Whether the caterer-turned warlord-turned usurper was or wasn’t on the Wagner-linked Embraer Legacy 600 which crashed north of Moscow killing all 10 people aboard on Wednesday is in some sense irrelevant. Prigozhin was a dead man walking as of June 24, when he and his motley crew of mercenaries came within 100 miles of Moscow (and within a few minutes of being incinerated by warplanes) in a botched attempt to overthrow Russia’s military command.
Although Prigozhin met with Vladimir Putin following the aborted coup, and appeared to be off the proverbial hook, his fate was never in doubt. Whatever Prigozhin’s goals were that fateful weekend in June (perhaps it’s better to just say whatever happened that weekend, because there’s still no definitive account), the episode ended up an embarrassment for Putin. Putin’s not a man who enjoys being embarrassed, and Prigozhin remained the face of that embarrassment.
So, if it wasn’t a plane crash it would’ve been something else. Yevgeny might’ve slipped on a banana peel next to an open window 10 floors up. Or maybe he ate some bad oysters. Or maybe a lion ate him on a business trip to Africa. Anyway you slice it, Yevgeny’s days were numbered.
In the hours after Tass listed Prigozhin as a passenger on a downed business jet he was known to use, no one would confirm if he was among the dead. The plane took off from Moscow’s Sheremetyevo Airport bound for St. Petersburg. It crashed less than 30 minutes later somewhere near Kuzhenkino. “Everyone on board died,” a blunt statement attributed to Russia’s Federal Air Transport Agency read.

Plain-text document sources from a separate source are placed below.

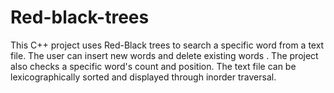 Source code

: # Red-black-trees
This C++ project uses Red-Black trees to search a specific word from a text file. The user can insert new words and delete existing words . The project also checks a specific word's count and position. The text file can be lexicographically sorted and displayed through inorder traversal.
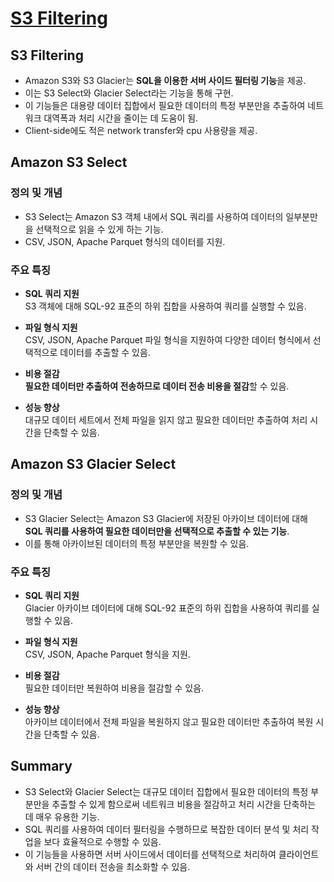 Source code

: # [S3 Filtering](https://aws.amazon.com/ko/blogs/korea/s3-glacier-select/)

## S3 Filtering

* Amazon S3와 S3 Glacier는 **SQL을 이용한 서버 사이드 필터링 기능**을 제공.  
* 이는 S3 Select와 Glacier Select라는 기능을 통해 구현.  
* 이 기능들은 대용량 데이터 집합에서 필요한 데이터의 특정 부분만을 추출하여 네트워크 대역폭과 처리 시간을 줄이는 데 도움이 됨.
* Client-side에도 적은 network transfer와 cpu 사용량을 제공.

## Amazon S3 Select

### 정의 및 개념
* S3 Select는 Amazon S3 객체 내에서 SQL 쿼리를 사용하여 데이터의 일부분만을 선택적으로 읽을 수 있게 하는 기능.  
* CSV, JSON, Apache Parquet 형식의 데이터를 지원.

### 주요 특징
* **SQL 쿼리 지원**  
S3 객체에 대해 SQL-92 표준의 하위 집합을 사용하여 쿼리를 실행할 수 있음.

* **파일 형식 지원**  
CSV, JSON, Apache Parquet 파일 형식을 지원하여 다양한 데이터 형식에서 선택적으로 데이터를 추출할 수 있음.

* **비용 절감**  
**필요한 데이터만 추출하여 전송하므로 데이터 전송 비용을 절감**할 수 있음.

* **성능 향상**  
대규모 데이터 세트에서 전체 파일을 읽지 않고 필요한 데이터만 추출하여 처리 시간을 단축할 수 있음.

## Amazon S3 Glacier Select

### 정의 및 개념
* S3 Glacier Select는 Amazon S3 Glacier에 저장된 아카이브 데이터에 대해 **SQL 쿼리를 사용하여 필요한 데이터만을 선택적으로 추출할 수 있는 기능**.  
* 이를 통해 아카이브된 데이터의 특정 부분만을 복원할 수 있음.

### 주요 특징
* **SQL 쿼리 지원**  
Glacier 아카이브 데이터에 대해 SQL-92 표준의 하위 집합을 사용하여 쿼리를 실행할 수 있음.

* **파일 형식 지원**  
CSV, JSON, Apache Parquet 형식을 지원.

* **비용 절감**  
필요한 데이터만 복원하여 비용을 절감할 수 있음.

* **성능 향상**  
아카이브 데이터에서 전체 파일을 복원하지 않고 필요한 데이터만 추출하여 복원 시간을 단축할 수 있음.

## Summary

* S3 Select와 Glacier Select는 대규모 데이터 집합에서 필요한 데이터의 특정 부분만을 추출할 수 있게 함으로써 네트워크 비용을 절감하고 처리 시간을 단축하는 데 매우 유용한 기능.  
* SQL 쿼리를 사용하여 데이터 필터링을 수행하므로 복잡한 데이터 분석 및 처리 작업을 보다 효율적으로 수행할 수 있음.  
* 이 기능들을 사용하면 서버 사이드에서 데이터를 선택적으로 처리하여 클라이언트와 서버 간의 데이터 전송을 최소화할 수 있음. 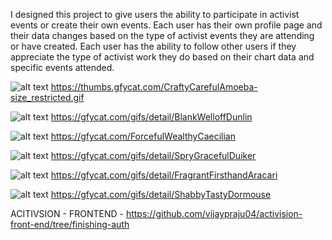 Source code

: I designed this project to give users the ability to participate in activist events or create their own events. Each user has their own profile page and their data changes based on the type of activist events they are attending or have created. Each user has the ability to follow other users if they appreciate the type of activist work they do based on their chart data and specific events attended.

![alt text](https://thumbs.gfycat.com/CraftyCarefulAmoeba-size_restricted.gif)
https://thumbs.gfycat.com/CraftyCarefulAmoeba-size_restricted.gif

![alt text](https://thumbs.gfycat.com/BlankWelloffDunlin-size_restricted.gif)
https://gfycat.com/gifs/detail/BlankWelloffDunlin

![alt text](https://thumbs.gfycat.com/ForcefulWealthyCaecilian-size_restricted.gif)
https://gfycat.com/ForcefulWealthyCaecilian

![alt text](https://thumbs.gfycat.com/SpryGracefulDuiker-size_restricted.gif)
https://gfycat.com/gifs/detail/SpryGracefulDuiker

![alt text](https://thumbs.gfycat.com/FragrantFirsthandAracari-size_restricted.gif)
https://gfycat.com/gifs/detail/FragrantFirsthandAracari

![alt text](https://thumbs.gfycat.com/ShabbyTastyDormouse-size_restricted.gif)
https://gfycat.com/gifs/detail/ShabbyTastyDormouse



ACITIVSION - FRONTEND - https://github.com/vijaypraju04/activision-front-end/tree/finishing-auth
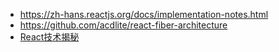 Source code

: - https://zh-hans.reactjs.org/docs/implementation-notes.html
- https://github.com/acdlite/react-fiber-architecture
- [React技术揭秘](https://react.iamkasong.com/) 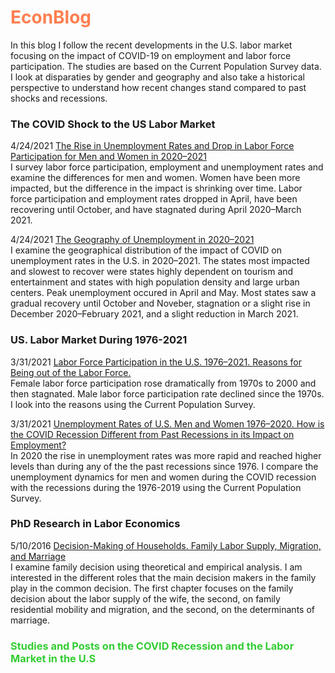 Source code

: # <span style="color:coral">EconBlog</span>

In this blog I follow the recent developments in the U.S. labor market focusing on the impact of COVID-19 on employment and labor force participation. The studies are based on the Current Population Survey data. I look at disparaties by gender and geography and also take a historical perspective to understand how recent changes stand compared to past shocks and recessions. 

### The COVID Shock to the US Labor Market

4/24/2021 [The Rise in Unemployment Rates and Drop in Labor Force Participation for Men and Women in 2020⁠–⁠2021](https://rpubs.com/elenas70/labor_market_effect_of_COVID)
<br />I survey labor force participation, employment and unemployment rates and examine the differences for men and women. Women have been more impacted, but the difference in the impact is shrinking over time. Labor force participation and employment rates dropped in April, have been recovering until October, and have stagnated during April 2020⁠–March 2021.

4/24/2021 [The Geography of Unemployment in 2020⁠–⁠2021](https://rpubs.com/elenas70/unemployment_by_state)
<br />I examine the geographical distribution of the impact of COVID on unemployment rates in the U.S. in 2020⁠–⁠2021. The states most impacted and slowest to recover were states highly dependent on tourism and entertainment and states with high population density and large urban centers. Peak unemployment occured in April and May. Most states saw a gradual recovery until October and Noveber, stagnation or a slight rise in December 2020–⁠February 2021, and a slight reduction in March 2021. 
 

### US. Labor Market During 1976-2021

3/31/2021 [Labor Force Participation in the U.S. 1976⁠–⁠2021. Reasons for Being out of the Labor Force.](https://rpubs.com/elenas70/historical_lfp)
<br />Female labor force participation rose dramatically from 1970s to 2000 and then stagnated. Male labor force participation rate declined since the 1970s. I look into the reasons using the Current Population Survey.

3/31/2021 [Unemployment Rates of U.S. Men and Women 1976–2020. How is the COVID Recession Different from Past Recessions in its Impact on Employment?](https://rpubs.com/elenas70/historical_unemployment)
<br />In 2020 the rise in unemployment rates was more rapid and reached higher levels than during any of the the past recessions since 1976. I compare the unemployment dynamics for men and women during the COVID recession with the recessions during the 1976-2019 using the Current Population Survey.


### PhD Research in Labor Economics

5/10/2016 [Decision-Making of Households. Family Labor Supply, Migration, and Marriage](https://rucore.libraries.rutgers.edu/rutgers-lib/51472/)
<br />I examine family decision using theoretical and empirical analysis. I am interested in the different roles that the main decision makers in the family play in the common decision. The first chapter focuses on the family decision about the labor supply of the wife, the second, on family residential mobility and migration, and the second, on the determinants of marriage.

### <span style="color:limegreen">Studies and Posts on the COVID Recession and the Labor Market in the U.S</span>
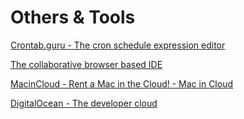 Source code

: # Others & Tools

[Crontab.guru - The cron schedule expression editor](https://crontab.guru)

[The collaborative browser based IDE](https://replit.com)

[MacinCloud - Rent a Mac in the Cloud! - Mac in Cloud](https://www.macincloud.com)

[DigitalOcean - The developer cloud](https://www.digitalocean.com) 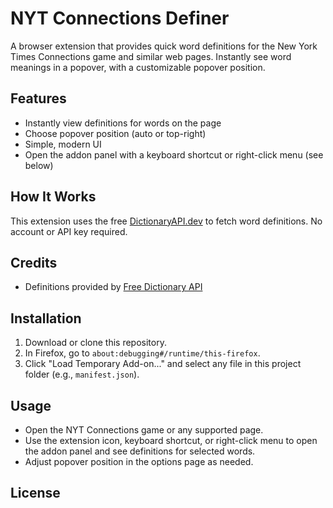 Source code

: # NYT Connections Definer

A browser extension that provides quick word definitions for the New York Times Connections game and similar web pages. Instantly see word meanings in a popover, with a customizable popover position.

## Features
- Instantly view definitions for words on the page
- Choose popover position (auto or top-right)
- Simple, modern UI
- Open the addon panel with a keyboard shortcut or right-click menu (see below)

## How It Works
This extension uses the free [DictionaryAPI.dev](https://dictionaryapi.dev/) to fetch word definitions. No account or API key required.

## Credits
- Definitions provided by [Free Dictionary API](https://dictionaryapi.dev/)

## Installation
1. Download or clone this repository.
2. In Firefox, go to `about:debugging#/runtime/this-firefox`.
3. Click "Load Temporary Add-on..." and select any file in this project folder (e.g., `manifest.json`).

## Usage
- Open the NYT Connections game or any supported page.
- Use the extension icon, keyboard shortcut, or right-click menu to open the addon panel and see definitions for selected words.
- Adjust popover position in the options page as needed.

## License
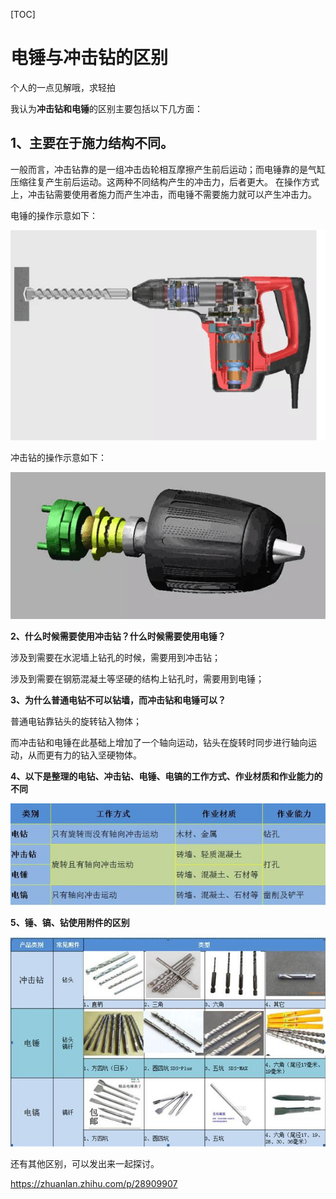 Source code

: [TOC]



# 电锤与冲击钻的区别

个人的一点见解哦，求轻拍

我认为**冲击钻和电锤**的区别主要包括以下几方面：

## **1、主要在于施力结构不同。** 

一般而言，冲击钻靠的是一组冲击齿轮相互摩擦产生前后运动；而电锤靠的是气缸压缩往复产生前后运动。这两种不同结构产生的冲击力，后者更大。 在操作方式上，冲击钻需要使用者施力而产生冲击，而电锤不需要施力就可以产生冲击力。

电锤的操作示意如下：

![babsr-1slng](image-201910301845/babsr-1slng-2435713.gif)

冲击钻的操作示意如下：

 ![biz9b-v6gvg](image-201910301845/biz9b-v6gvg-2435870.gif)

**2、什么时候需要使用冲击钻？什么时候需要使用电锤？**

涉及到需要在水泥墙上钻孔的时候，需要用到冲击钻；

涉及到需要在钢筋混凝土等坚硬的结构上钻孔时，需要用到电锤；

**3、为什么普通电钻不可以钻墙，而冲击钻和电锤可以？**

普通电钻靠钻头的旋转钻入物体；

而冲击钻和电锤在此基础上增加了一个轴向运动，钻头在旋转时同步进行轴向运动，从而更有力的钻入坚硬物体。

**4、以下是整理的电钻、冲击钻、电锤、电镐的工作方式、作业材质和作业能力的不同**



![img](image-201910301845/v2-684f56e2cbda7876ccda911fb92ecb87_hd.jpg)

**5、锤、镐、钻使用附件的区别**



![img](image-201910301845/v2-e0bd1a32927bdb3f9c39f6f08276efad_hd.jpg)

还有其他区别，可以发出来一起探讨。





<https://zhuanlan.zhihu.com/p/28909907> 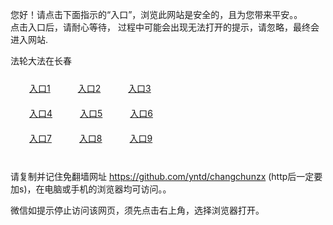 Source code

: 您好！请点击下面指示的“入口”，浏览此网站是安全的，且为您带来平安。。 <br/>
点击入口后，请耐心等待， 过程中可能会出现无法打开的提示，请忽略，最终会进入网站. </br>

法轮大法在长春<br/>
<div style="padding:10px"><a style="margin:20px" target="_blank" href="https://d39du2zcly0rxx.cloudfront.net/2Qpsp?sovflufs" id="ccLink1" rel="nofollow">入口1</a> <a target="_blank" style="margin:20px" href="https://d3oobzeye2lt0z.cloudfront.net/2Qpsp?kbqzx" id="ccLink2" rel="nofollow">入口2</a> <a style="margin:20px" target="_blank" href="https://dctus47xnrqg3.cloudfront.net/2Qpsp?rroms" id="ccLink3" rel="nofollow">入口3</a></div>

<div style="padding:10px" ><a style="margin:20px" target="_blank" href="https://d39du2zcly0rxx.cloudfront.net/2Qpsp?sovflufs" id="ccLink4" rel="nofollow">入口4</a> <a style="margin:20px" href="https://d3oobzeye2lt0z.cloudfront.net/2Qpsp?kbqzx" target="_blank" id="ccLink5" rel="nofollow">入口5</a> <a style="margin:20px" href="https://dctus47xnrqg3.cloudfront.net/2Qpsp?rroms" target="_blank" id="ccLink6" rel="nofollow">入口6</a></div>

<div style="padding:10px"><a style="margin:20px" target="_blank" href="https://d39du2zcly0rxx.cloudfront.net/2Qpsp?sovflufs" id="ccLink7" rel="nofollow">入口7</a> <a style="margin:20px" href="https://d3oobzeye2lt0z.cloudfront.net/2Qpsp?kbqzx" target="_blank" id="ccLink8" rel="nofollow">入口8</a> <a style="margin:20px" target="_blank" href="https://dctus47xnrqg3.cloudfront.net/2Qpsp?rroms" id="ccLink9" rel="nofollow">入口9</a></div>

<br/>



请复制并记住免翻墙网址 https://github.com/yntd/changchunzx (http后一定要加s)，在电脑或手机的浏览器均可访问。。<br/>

微信如提示停止访问该网页，须先点击右上角，选择浏览器打开。

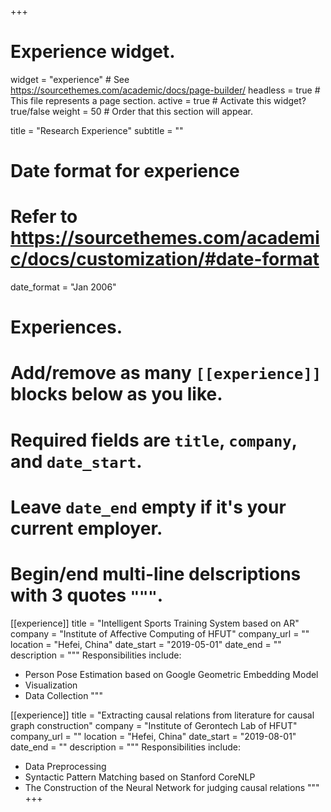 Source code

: +++
# Experience widget.
widget = "experience"  # See https://sourcethemes.com/academic/docs/page-builder/
headless = true  # This file represents a page section.
active = true  # Activate this widget? true/false
weight = 50  # Order that this section will appear.

title = "Research Experience"
subtitle = ""

# Date format for experience
#   Refer to https://sourcethemes.com/academic/docs/customization/#date-format
date_format = "Jan 2006"

# Experiences.
#   Add/remove as many `[[experience]]` blocks below as you like.
#   Required fields are `title`, `company`, and `date_start`.
#   Leave `date_end` empty if it's your current employer.
#   Begin/end multi-line deIscriptions with 3 quotes `"""`.
[[experience]]
  title = "Intelligent Sports Training System based on AR"
  company = "Institute of Affective Computing of HFUT"
  company_url = ""
  location = "Hefei, China"
  date_start = "2019-05-01"
  date_end = ""
  description = """
  Responsibilities include:
  
  
  * Person Pose Estimation based on Google Geometric Embedding Model
  * Visualization
  * Data Collection
  """

[[experience]]
  title = "Extracting causal relations from literature for causal graph construction"
  company = "Institute of Gerontech Lab of HFUT"
  company_url = ""
  location = "Hefei, China"
  date_start = "2019-08-01"
  date_end = ""
  description = """
  Responsibilities include:
  
  
  * Data Preprocessing
  * Syntactic Pattern Matching based on Stanford CoreNLP
  * The Construction of the Neural Network for judging causal relations
  """
+++
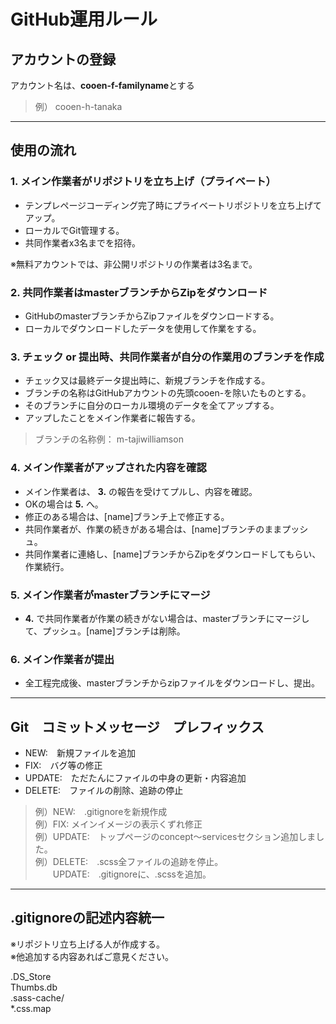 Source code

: # GitHub運用ルール

## アカウントの登録
アカウント名は、**cooen-f-familyname**とする

> 例） cooen-h-tanaka

---
## 使用の流れ

### 1. メイン作業者がリポジトリを立ち上げ（プライベート）
- テンプレページコーディング完了時にプライベートリポジトリを立ち上げてアップ。
- ローカルでGit管理する。
- 共同作業者x3名までを招待。

※無料アカウントでは、非公開リポジトリの作業者は3名まで。

### 2. 共同作業者はmasterブランチからZipをダウンロード
- GitHubのmasterブランチからZipファイルをダウンロードする。
- ローカルでダウンロードしたデータを使用して作業をする。

### 3. チェック or 提出時、共同作業者が自分の作業用のブランチを作成
- チェック又は最終データ提出時に、新規ブランチを作成する。
- ブランチの名称はGitHubアカウントの先頭cooen-を除いたものとする。
- そのブランチに自分のローカル環境のデータを全てアップする。
- アップしたことをメイン作業者に報告する。
> ブランチの名称例： m-tajiwilliamson

### 4. メイン作業者がアップされた内容を確認
- メイン作業者は、 **3.** の報告を受けてプルし、内容を確認。
- OKの場合は **5.** へ。
- 修正のある場合は、[name]ブランチ上で修正する。
- 共同作業者が、作業の続きがある場合は、[name]ブランチのままプッシュ。
- 共同作業者に連絡し、[name]ブランチからZipをダウンロードしてもらい、作業続行。

### 5. メイン作業者がmasterブランチにマージ
- **4.** で共同作業者が作業の続きがない場合は、masterブランチにマージして、プッシュ。[name]ブランチは削除。

### 6. メイン作業者が提出
- 全工程完成後、masterブランチからzipファイルをダウンロードし、提出。

---
## Git　コミットメッセージ　プレフィックス
- NEW:　新規ファイルを追加
- FIX:　バグ等の修正
- UPDATE:　ただたんにファイルの中身の更新・内容追加
- DELETE:　ファイルの削除、追跡の停止

> 例）NEW:　.gitignoreを新規作成  
> 例）FIX: メインイメージの表示くずれ修正  
> 例）UPDATE:　トップページのconcept〜servicesセクション追加しました。  
> 例）DELETE:　.scss全ファイルの追跡を停止。  
> 　　UPDATE:　.gitignoreに、.scssを追加。  

---
## .gitignoreの記述内容統一
※リポジトリ立ち上げる人が作成する。  
※他追加する内容あればご意見ください。

.DS_Store  
Thumbs.db  
.sass-cache/  
*.css.map  
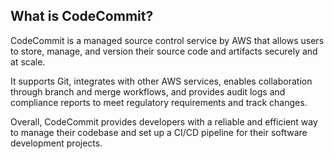 ## What is CodeCommit?

CodeCommit is a managed source control service by AWS that allows users to store, manage, and version their source code and artifacts securely and at scale. 

It supports Git, integrates with other AWS services, enables collaboration through branch and merge workflows, and provides audit logs and compliance reports to meet regulatory requirements and track changes. 

Overall, CodeCommit provides developers with a reliable and efficient way to manage their codebase and set up a CI/CD pipeline for their software development projects.

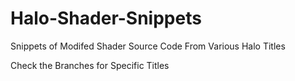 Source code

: # Halo-Shader-Snippets

Snippets of Modifed Shader Source Code From Various Halo Titles

Check the Branches for Specific Titles
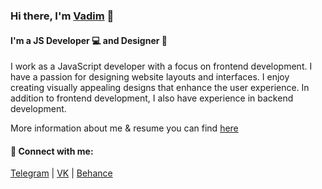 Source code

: ### Hi there, I'm <a href="https://drxid.ru/" target="_blank" rel="noreferrer">Vadim</a> 👋
#### I'm a JS Developer 💻 and Designer 🎨
 
I work as a JavaScript developer with a focus on frontend development. I have a passion for designing website layouts and interfaces. I enjoy creating visually appealing designs that enhance the user experience. In addition to frontend development, I also have experience in backend development.

More information about me & resume you can find <a href="https://drxid.ru/" target="_blank" rel="noreferrer">here</a>

#### 🤝 Connect with me:

<a href="https://t.me/drxid">Telegram</a> | 
<a href="https://vk.com/drxid">VK</a> | 
<a href="https://be.net/drxid">Behance</a>
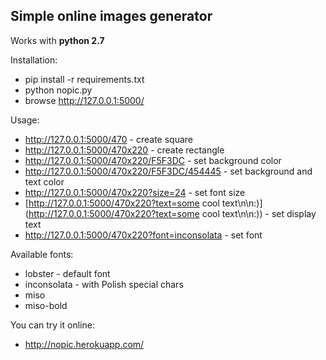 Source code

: Simple online images generator
------------------------------

Works with **python 2.7**

Installation:

* pip install -r requirements.txt
* python nopic.py
* browse http://127.0.0.1:5000/

Usage:
* http://127.0.0.1:5000/470 - create square
* http://127.0.0.1:5000/470x220 - create rectangle
* http://127.0.0.1:5000/470x220/F5F3DC - set background color
* http://127.0.0.1:5000/470x220/F5F3DC/454445 - set background and text color
* http://127.0.0.1:5000/470x220?size=24 - set font size
* [http://127.0.0.1:5000/470x220?text=some cool text\n\n:)](http://127.0.0.1:5000/470x220?text=some cool text\\n\\n:)) - set display text
* http://127.0.0.1:5000/470x220?font=inconsolata - set font

Available fonts:
* lobster - default font
* inconsolata - with Polish special chars
* miso
* miso-bold


You can try it online:

* http://nopic.herokuapp.com/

“If confirmed, no one should be surprised,” a spokeswoman for Joe Biden’s National Security Council mused, of Prigozhin’s prospective demise. “The disastrous war in Ukraine led to a private army marching on Moscow, and now — it would seem — to this.” “There’s not much that happens in Russia that Putin’s not behind,” Biden said, in off-the-cuff remarks from Lake Tahoe.
Putin was too busy to comment. At least initially. He was in Kursk to commemorate the 80th anniversary of the Soviet victory over the Nazis. He spoke in front of a live orchestra.
Earlier, Russian media confirmed that Sergei Surovikin, known to the world as “General Armageddon,” was dismissed as chief of Russia’s aerospace forces, a position he held for nearly five years. Western intelligence suggested Surovikin had advance knowledge of Prigozhin’s uprising. He disappeared from public view shortly after the incident.
On Tuesday, Russia’s RBC said Surovikin was on “a short vacation.” Unless he wants to go on a long vacation, he should probably avoid tall buildings. And banana peels. And planes.
“My father is no different than any powerful man, any man with power, like a president or senator.”
“Do you know how naive you sound? Presidents and senators don’t have men killed.”
“Oh. Who’s being naive?”
I know you’re just quoting but, just for clarification, b/c I’m with Kay – There’s a legal framework around presidents and senators killing people. They’re not (supposed to) doing for personal greed or personal revenge and power.
Can you get me off the hook, Vlad? For old time’s sake?
I just went back to my files – on June 24, retired Admiral Stavrides, asked about Prigozhin, said “I give him 60-90 days.” Pretty good call!
Good thing for the Jan 6 head MAGAmaniac that Joe isn’t like Vlad (though I sometimes wonder if he should’ve been).